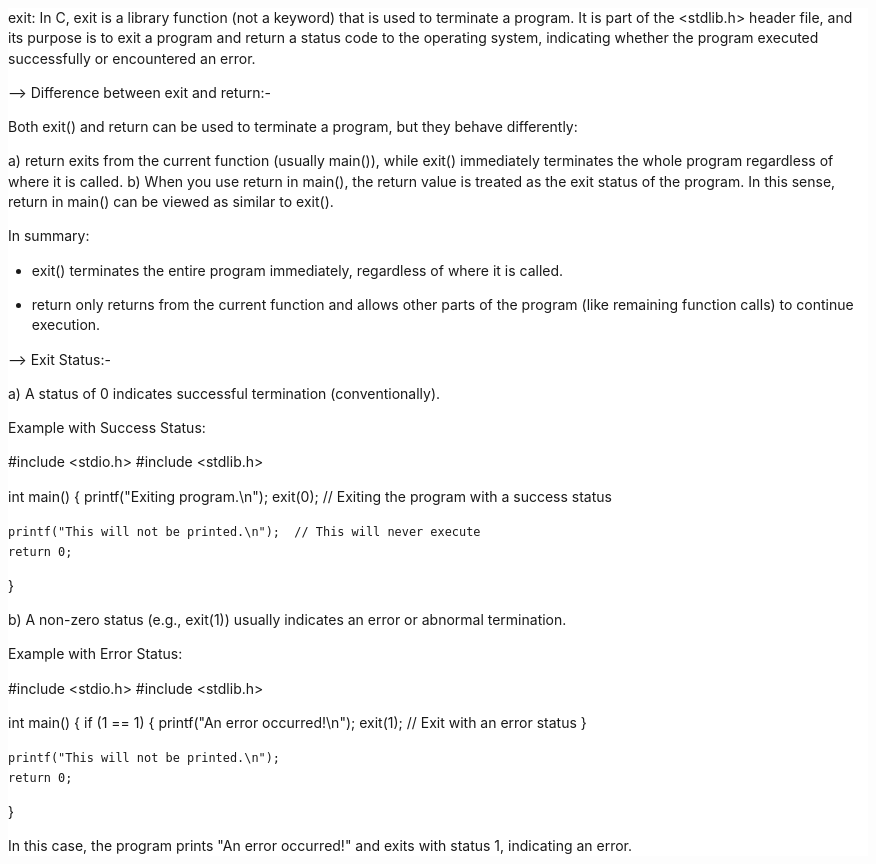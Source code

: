 exit: In C, exit is a library function (not a keyword) that is used to terminate a program. It is part of the <stdlib.h> header file, and its purpose is to exit a program and return a status code to the operating system, indicating whether the program executed successfully or encountered an error.

--> Difference between exit and return:-

Both exit() and return can be used to terminate a program, but they behave differently:

a) return exits from the current function (usually main()), while exit() immediately terminates the whole program regardless of where it is called.
b) When you use return in main(), the return value is treated as the exit status of the program. In this sense, return in main() can be viewed as similar to exit().

In summary:

* exit() terminates the entire program immediately, regardless of where it is called.

* return only returns from the current function and allows other parts of the program (like remaining function calls) to continue execution.

--> Exit Status:-

a) A status of 0 indicates successful termination (conventionally).

Example with Success Status:

#include <stdio.h>
#include <stdlib.h>

int main() 
{
    printf("Exiting program.\n");
    exit(0);  // Exiting the program with a success status

    printf("This will not be printed.\n");  // This will never execute
    return 0;
}


b) A non-zero status (e.g., exit(1)) usually indicates an error or abnormal termination.

Example with Error Status:

#include <stdio.h>
#include <stdlib.h>

int main() 
{
    if (1 == 1) 
    {
        printf("An error occurred!\n");
        exit(1);  // Exit with an error status
    }

    printf("This will not be printed.\n");
    return 0;
}

In this case, the program prints "An error occurred!" and exits with status 1, indicating an error.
• • • •
> _What to produce_
Give the number of lines in the listing that hold the word "regardless", with no other words.

> _Task solution_
2